К нему не пришло ни даров, ни волхвов,

Дорога к Калуге – сплошная распутица.

Лишь пастух Афанасий пригнал коров,

Пьяный, кричал, что Спаситель спуститься.

Белая, в чёрных неровных пятнах,

Зорька мычала, мяла лопух,

Небо на шкуре – теперь на попятный

Он не пойдёт и проторит тропу.

У телескопов стодневное бдение

Усталости не рисовало черты.

Что Циолковскому академии?!

Он сам Академия исполненья мечты!

Новорождённого Костю крестя,

Батюшка, попик не зря осторожничал —

Предвидел, как Костя на их костях

Взрастит штурмующих космос безбожников.

Но сражаться с презрением было непросто,

Когда он почувствовал смерти зов,

Спустился со звёзд первозванный апостол,

Галактик апостол – Сергей Королёв.

3.Белое солнце пустыни

Не успеет песок ото дня отдохнуть, остынуть,

Раскаляется нова лучами солнца восток —

В зенит взбирается белое солнце пустыни.

Они выезжают рано. Вымпел раскрасил флагшток.

Дыбом антенны из крыши здания ЦУПа,

До чего всё огромно – глаз охватить не может.

Рядом с махиной ракеты гигант покажется щупл,

Страшно! – колонной мурашки шагают по коже.

Ракета стоит в нетерпении, бьёт копытом,

Арматурные вожжи удержат её едва ли.

Нельзя ошибиться, больше не дастся попыток.

Если сейчас провалим, то насовсем провалим.

Из раскрасневшихся сопел огонь течёт,

Человек в неуклюжем скафандре садится в кабину,

Три,

Два,

Один – вот окончен обратный отсчёт.

Ракета тараном всю атмосферу пробила.

Ступенями вниз обваливается стремянка,

Покрытые сажей, отлетают стальные плиты,

Плавятся словно куски консервной жестянки.

Наконец, «Восток» устроился на орбите.

Звезда, белый карлик, сжалась комочком гари,

Когда озарила иллюминатор улыбка.

Смотрит смело на огненный шарик Юрий Гагарин,

Солнце вроде огромное, а всё же зябко и зыбко.

Мы убедились, что наши идеи верны,

Слушая радио, сквозь неистовый гром и помехи.

Союз скандировал: «МЫ в космосе, в космосе, первые!»,

Слушая радостный голос борца: «Поехали!».

И видно, сегодня песку не случится остынуть —

На небо взошло светило великой силы.

Сегодня на миром белое солнце пустыни

Стояло в зените и не садилось.

4.Наше

Однажды солнце уже взошло,

А значит, взойдет и снова.

В телевизоре смешан Господь с НЛО,

А «наука» – бранное слово.

Теперь о ней ничего не слышно,

Неужто нож был ей в сердце воткнут?

Нет!

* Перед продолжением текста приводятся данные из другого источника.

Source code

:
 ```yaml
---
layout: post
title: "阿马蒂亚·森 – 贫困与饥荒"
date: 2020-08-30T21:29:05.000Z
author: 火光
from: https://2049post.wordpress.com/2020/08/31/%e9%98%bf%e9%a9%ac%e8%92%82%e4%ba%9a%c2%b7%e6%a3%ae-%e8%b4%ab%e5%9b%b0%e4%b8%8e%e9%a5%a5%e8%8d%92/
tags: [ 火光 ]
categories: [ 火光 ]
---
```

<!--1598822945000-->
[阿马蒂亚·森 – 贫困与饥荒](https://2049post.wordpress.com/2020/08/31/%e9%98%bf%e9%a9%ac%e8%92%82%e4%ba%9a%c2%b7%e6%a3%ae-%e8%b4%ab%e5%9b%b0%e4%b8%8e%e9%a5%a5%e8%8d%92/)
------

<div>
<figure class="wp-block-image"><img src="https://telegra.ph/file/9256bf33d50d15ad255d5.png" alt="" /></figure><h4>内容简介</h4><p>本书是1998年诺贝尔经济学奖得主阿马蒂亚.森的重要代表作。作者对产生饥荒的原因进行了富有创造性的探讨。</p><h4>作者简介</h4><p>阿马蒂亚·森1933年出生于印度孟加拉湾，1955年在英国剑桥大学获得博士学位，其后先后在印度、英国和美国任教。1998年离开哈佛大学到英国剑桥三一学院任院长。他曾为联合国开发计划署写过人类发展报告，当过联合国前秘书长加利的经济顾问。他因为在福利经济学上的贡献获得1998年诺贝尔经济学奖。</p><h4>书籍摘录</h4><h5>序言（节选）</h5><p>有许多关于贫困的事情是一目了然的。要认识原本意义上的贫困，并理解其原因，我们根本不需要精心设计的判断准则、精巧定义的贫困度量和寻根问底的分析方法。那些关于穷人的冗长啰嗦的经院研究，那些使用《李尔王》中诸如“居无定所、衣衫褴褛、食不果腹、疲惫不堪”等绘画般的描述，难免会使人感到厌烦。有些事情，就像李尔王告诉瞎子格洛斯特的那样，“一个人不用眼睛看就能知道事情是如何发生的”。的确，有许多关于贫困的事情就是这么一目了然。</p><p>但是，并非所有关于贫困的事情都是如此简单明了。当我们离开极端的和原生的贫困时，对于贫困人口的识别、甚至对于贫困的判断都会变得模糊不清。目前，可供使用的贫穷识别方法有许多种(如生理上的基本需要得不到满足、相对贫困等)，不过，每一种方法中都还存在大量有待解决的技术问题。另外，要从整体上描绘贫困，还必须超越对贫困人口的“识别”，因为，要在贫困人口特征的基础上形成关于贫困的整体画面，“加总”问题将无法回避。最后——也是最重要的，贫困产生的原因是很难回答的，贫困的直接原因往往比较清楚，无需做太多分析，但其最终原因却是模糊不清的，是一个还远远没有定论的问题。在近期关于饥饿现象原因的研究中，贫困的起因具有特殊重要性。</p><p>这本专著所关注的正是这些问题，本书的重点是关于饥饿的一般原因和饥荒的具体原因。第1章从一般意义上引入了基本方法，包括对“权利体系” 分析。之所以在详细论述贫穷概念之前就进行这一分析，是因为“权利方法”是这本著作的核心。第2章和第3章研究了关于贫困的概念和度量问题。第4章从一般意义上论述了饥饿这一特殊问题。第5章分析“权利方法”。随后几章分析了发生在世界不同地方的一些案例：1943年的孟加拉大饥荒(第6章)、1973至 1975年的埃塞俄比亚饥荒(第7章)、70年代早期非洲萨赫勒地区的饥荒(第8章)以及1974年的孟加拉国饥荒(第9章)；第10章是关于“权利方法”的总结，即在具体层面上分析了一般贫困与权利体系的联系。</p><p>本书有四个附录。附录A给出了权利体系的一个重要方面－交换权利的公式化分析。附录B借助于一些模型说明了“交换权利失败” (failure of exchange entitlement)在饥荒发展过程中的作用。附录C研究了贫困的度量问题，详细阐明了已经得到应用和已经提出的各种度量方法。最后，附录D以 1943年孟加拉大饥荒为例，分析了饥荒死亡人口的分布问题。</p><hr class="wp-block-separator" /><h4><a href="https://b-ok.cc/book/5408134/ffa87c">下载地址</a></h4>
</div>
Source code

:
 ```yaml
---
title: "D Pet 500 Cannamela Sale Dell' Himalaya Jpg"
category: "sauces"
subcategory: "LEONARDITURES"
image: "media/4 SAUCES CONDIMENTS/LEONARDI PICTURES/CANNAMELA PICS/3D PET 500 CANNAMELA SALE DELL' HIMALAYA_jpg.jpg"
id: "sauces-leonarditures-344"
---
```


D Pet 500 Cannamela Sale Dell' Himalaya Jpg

Лишь за криками «Харя Крышки!»

Сумей различить, отыскать самородки.

Важна в этом деле каждая лепта,

Твоя в этом роль должна быть огромна.

Делай – увидишь – встанут из пепла

Лаборатории и космодромы!

Прорывая ракетами ржавое марево,

Рыжую землю сжимая в горсти,

Новые Армстронги и Гагарины,

Воскликнут: «Яблоням здесь цвести!»

Пусть снится тебе космодрома рокот,

И эта холодная синева,

А прямо за ней, на планете далёкой,

Зелёная, словно земная, трава.

Стань для великих достойной сменой,

Прошлое будет лишь сном казаться,

В рукопожатьи, сквозь пропасть Вселенной,

Встретятся руки цивилизаций.

В телевизоре смешан Господь с НЛО,

И «наука» – бранное слово.

Но если однажды солнце взошло,

Значит, взойдёт и снова.

 

Атропос

История – времени тонкая нитка,

красная – бьёт нас кнутом по спинам.

Шагают люди, трясутся кибитки,

плывут галеоны, летят цеппелины.

Нитки вдеты в иголки Кощеев,

людей прошивают их острия.

Помнишь – бросали жандармов, ищеек,

и голос приказывал: «…расстрелять…»

С тех пор как Адама прогнали из рая,

редко случался счастливый час.

Нитка застряла – война мировая

грохнула Принципом,

обрушив все принципы,

началась.

Труп как из тёрки – пули дум-дум,

разбивал города канонады хор,

из окопов шагала орда на орду,

им выжег глаза удушающий хлор.

Стену построй для себя крепостную

из вони и мрака тесных каморок.

Но люди не прячутся, а протестуют,

приближаю зарю, и приходит «Аврора».

В девять часов и сорок минут

«Аврора» ударила по пережиткам.

Люди идут, мир старый сомнут,

как мойры, штыки занесут над ниткой.

Грядущие рядом, там радость – обиженным,

великое счастье зажжёт сердца.

А ключ ко всему – это вера: мир хижинам,

ключ – это дело: война дворцам.

 

***

Море гудит оглушительным шумом волн,

солнце скрывается за корабельным бортом.

Не отступая, идёт вперёд ледокол,

крошатся льдины, словной промокший картон.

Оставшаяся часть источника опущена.